Let’s look at 3 reasons women leave Tech mid-career, 3 reasons companies should fight to retain them, and 3 ways to move mid-career women into Executive Leadership:
3 Reasons Women Leave Tech Mid-Career
They have a hard time getting promoted. Says Tarah Wheeler, “There is a cold reality forcing women out of tech at every level of their career: they will not be promoted or given the same chances as men.” A technology executive explained to HBR: “We have some very capable women in the middle management and junior VP levels, but they leave our firm to advance their careers as they continually get passed over for promotions.”
They face inequality from day one. Women at mid-career feel isolated because they have worked years without mentors or female role models in senior positions. Writing for Women Entrepreneur, Shari Buck, co-founder of Doximity, notes an ISACA study that reported that 48% of women in tech say they lack mentors, and 42% lack any female role models.
They don’t feel valued. “Why do so many women flee the tech industry when they hit the mid-career point?” asks Sue Gardner, former executive director of the Wikimedia Foundation, in an LA Times Op Ed. “Over time they get ground down . . . treated in a way they find hostile, demeaning or condescending.”
3 Reasons to Fight to Retain Women (beyond the fact it’s the right thing to do!)
It’s good business. Numerous studies confirm that companies with women in leadership perform better than those without. But when women walk out the tech company door, a trickle of departures can lead to a flood.

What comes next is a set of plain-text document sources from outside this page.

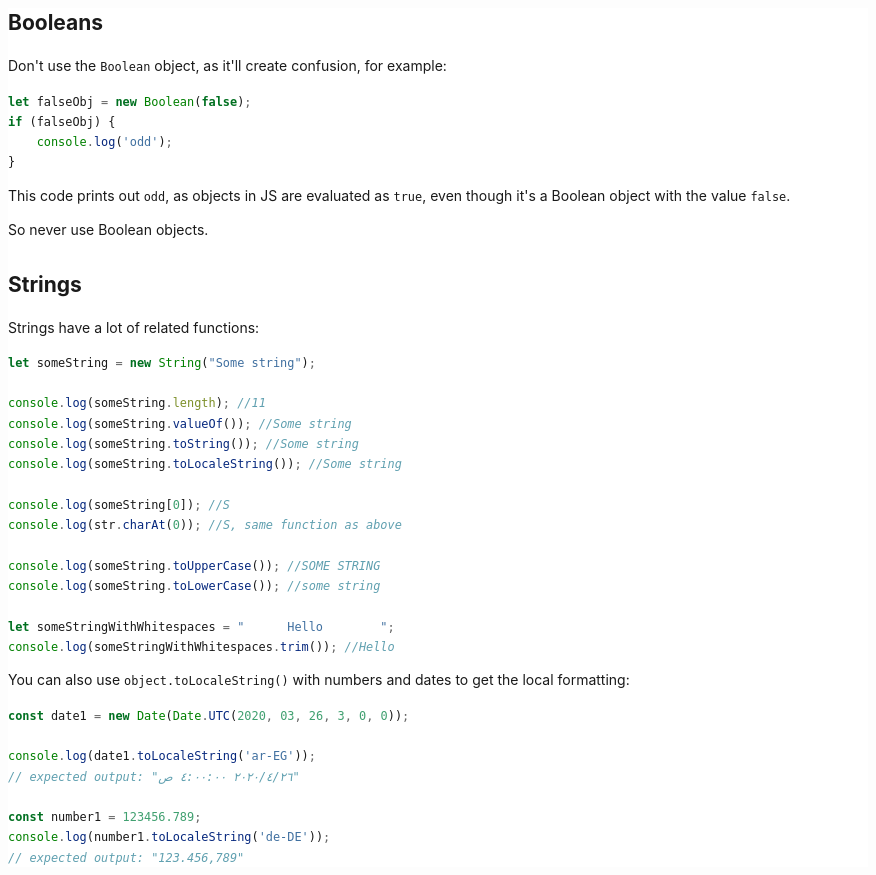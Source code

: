 
## Booleans

Don't use the `Boolean` object, as it'll create confusion, for example:

```javascript
let falseObj = new Boolean(false);
if (falseObj) {
    console.log('odd');
}

```

This code prints out `odd`, as objects in JS are evaluated as `true`, even though it's a Boolean object with the value `false`.

So never use Boolean objects.

## Strings

Strings have a lot of related functions:

```javascript
let someString = new String("Some string");

console.log(someString.length); //11
console.log(someString.valueOf()); //Some string
console.log(someString.toString()); //Some string
console.log(someString.toLocaleString()); //Some string

console.log(someString[0]); //S
console.log(str.charAt(0)); //S, same function as above

console.log(someString.toUpperCase()); //SOME STRING
console.log(someString.toLowerCase()); //some string

let someStringWithWhitespaces = "      Hello        ";
console.log(someStringWithWhitespaces.trim()); //Hello

```

You can also use `object.toLocaleString()` with numbers and dates to get the local formatting:

```javascript
const date1 = new Date(Date.UTC(2020, 03, 26, 3, 0, 0));

console.log(date1.toLocaleString('ar-EG'));
// expected output: "٢٦‏/٤‏/٢٠٢٠ ٤:٠٠:٠٠ ص"

const number1 = 123456.789;
console.log(number1.toLocaleString('de-DE'));
// expected output: "123.456,789"

```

Observes JJ DiGeronimo, President of Tech Savvy Women, “If there aren’t women leaders to aspire to be or a clear path for women to become leaders within the company, you may be at risk for losing some of your strongest talent.”

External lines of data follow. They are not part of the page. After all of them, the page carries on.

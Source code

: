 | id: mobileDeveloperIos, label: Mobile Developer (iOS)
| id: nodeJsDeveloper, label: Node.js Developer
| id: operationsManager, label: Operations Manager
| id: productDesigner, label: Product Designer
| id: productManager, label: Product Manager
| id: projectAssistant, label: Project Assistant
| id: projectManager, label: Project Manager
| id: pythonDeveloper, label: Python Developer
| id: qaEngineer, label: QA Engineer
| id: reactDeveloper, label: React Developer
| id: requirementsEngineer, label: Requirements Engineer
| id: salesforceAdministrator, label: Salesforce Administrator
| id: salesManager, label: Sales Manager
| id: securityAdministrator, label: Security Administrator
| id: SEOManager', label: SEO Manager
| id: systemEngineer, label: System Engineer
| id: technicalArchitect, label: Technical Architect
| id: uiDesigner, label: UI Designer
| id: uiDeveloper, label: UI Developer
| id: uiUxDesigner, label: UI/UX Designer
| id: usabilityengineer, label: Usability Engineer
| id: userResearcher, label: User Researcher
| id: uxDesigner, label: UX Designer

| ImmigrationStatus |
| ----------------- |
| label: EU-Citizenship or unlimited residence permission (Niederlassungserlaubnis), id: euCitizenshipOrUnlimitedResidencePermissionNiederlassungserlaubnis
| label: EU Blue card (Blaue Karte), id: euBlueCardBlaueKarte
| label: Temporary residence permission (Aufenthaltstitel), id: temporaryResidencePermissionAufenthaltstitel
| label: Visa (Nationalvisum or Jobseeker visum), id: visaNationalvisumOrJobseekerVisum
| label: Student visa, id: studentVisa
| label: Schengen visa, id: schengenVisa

It attracts underrepresented talent. In a Medium post, Rachel Thomas urges tech firms to “treat the women and people of color who already work at your company very well. Without completing this first step . . . even if you are able to hire more women and people of color, you won’t be able to retain them, and a bad reputation would make it harder for your company to attract talent in the future.”
It helps you build a workforce more ready to innovate. A 2019 Capital One Women in Technology report surveyed 250 women who held senior tech industry roles. What had they learned on the road to leadership? Julie Elberfeld, an SVP at Capital One, notes that “94 percent of women who reached senior positions said they are confident in their ability to find a solution to difficult tech problems.”

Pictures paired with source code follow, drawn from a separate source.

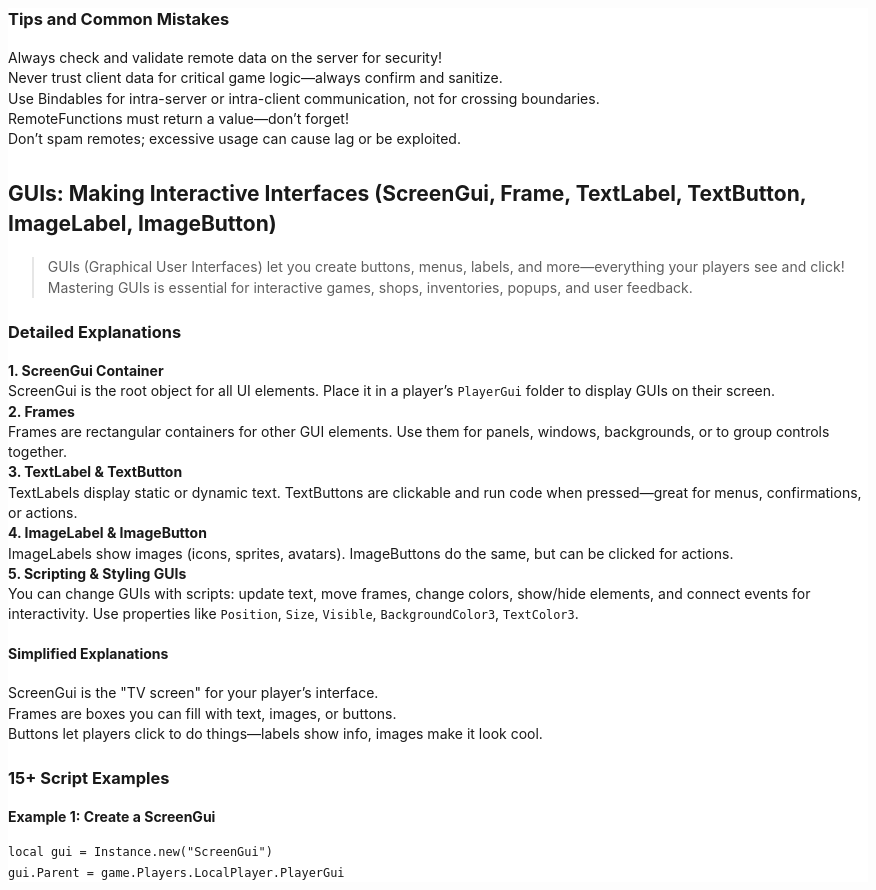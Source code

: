   <h3>Tips and Common Mistakes</h3>
  <div class="tip">Always check and validate remote data on the server for security!</div>
  <div class="warning">Never trust client data for critical game logic—always confirm and sanitize.</div>
  <div class="tip">Use Bindables for intra-server or intra-client communication, not for crossing boundaries.</div>
  <div class="tip">RemoteFunctions must return a value—don’t forget!</div>
  <div class="warning">Don’t spam remotes; excessive usage can cause lag or be exploited.</div>
</section><section id="guis">
  <h2>GUIs: Making Interactive Interfaces (ScreenGui, Frame, TextLabel, TextButton, ImageLabel, ImageButton)</h2>
  <blockquote>
    GUIs (Graphical User Interfaces) let you create buttons, menus, labels, and more—everything your players see and click! Mastering GUIs is essential for interactive games, shops, inventories, popups, and user feedback.
  </blockquote>

  <h3>Detailed Explanations</h3>
  <div class="deepdive">
    <strong>1. ScreenGui Container</strong><br>
    ScreenGui is the root object for all UI elements. Place it in a player’s <code>PlayerGui</code> folder to display GUIs on their screen.
  </div>
  <div class="deepdive">
    <strong>2. Frames</strong><br>
    Frames are rectangular containers for other GUI elements. Use them for panels, windows, backgrounds, or to group controls together.
  </div>
  <div class="deepdive">
    <strong>3. TextLabel & TextButton</strong><br>
    TextLabels display static or dynamic text. TextButtons are clickable and run code when pressed—great for menus, confirmations, or actions.
  </div>
  <div class="deepdive">
    <strong>4. ImageLabel & ImageButton</strong><br>
    ImageLabels show images (icons, sprites, avatars). ImageButtons do the same, but can be clicked for actions.
  </div>
  <div class="deepdive">
    <strong>5. Scripting & Styling GUIs</strong><br>
    You can change GUIs with scripts: update text, move frames, change colors, show/hide elements, and connect events for interactivity. Use properties like <code>Position</code>, <code>Size</code>, <code>Visible</code>, <code>BackgroundColor3</code>, <code>TextColor3</code>.
  </div>

  <h4>Simplified Explanations</h4>
  <div class="simple">ScreenGui is the "TV screen" for your player’s interface.</div>
  <div class="simple">Frames are boxes you can fill with text, images, or buttons.</div>
  <div class="simple">Buttons let players click to do things—labels show info, images make it look cool.</div>

  <h3>15+ Script Examples</h3>
  <div class="example"><strong>Example 1: Create a ScreenGui</strong>
<pre><code>local gui = Instance.new("ScreenGui")
gui.Parent = game.Players.LocalPlayer.PlayerGui</code></pre></div>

3 Ways to Move Mid-career Women into Executive Leadership
Know your data. Brenda Darden Wilkerson, President and CEO of AnitaB.org, urges companies to “judge the value of your organization’s diversity efforts . . . measure the baseline with both objective data and qualitative metrics, track progress against goals, codify successful tactics and create strategies to improve.”
Build sponsorship, not just mentorship. Mentors are helpful, but sponsors, who leverage their advocacy with senior executives, are critical. Says Isabel Nyo, writing for Code Like a Girl, “For a woman, access to senior management . . . increases visibility and opens up opportunities that she may not have if she is just putting her head down and working hard.”
Train managers to give women relevant, actionable feedback. A Fortune study of 248 tech performance reviews found that “men received constructive criticism on skills they should develop, whereas women received personality criticism” such as “pay attention to your tone.” The solution, says Rachel Thomas, is to “train managers to give women fair and actionable performance reviews.”
Aspiring to the C-Suite
Women don’t leave tech mid-career because they lack ambition. According to the Center for Talent Innovation, “Among young women engineers, computer scientists, and other technologists, more than 75% describe themselves as very ambitious, with 85% gunning for a promotion in the next 3 years and 62% aspiring to one day reach the C-Suite.”
It’s past time to recognize and reward that ambition!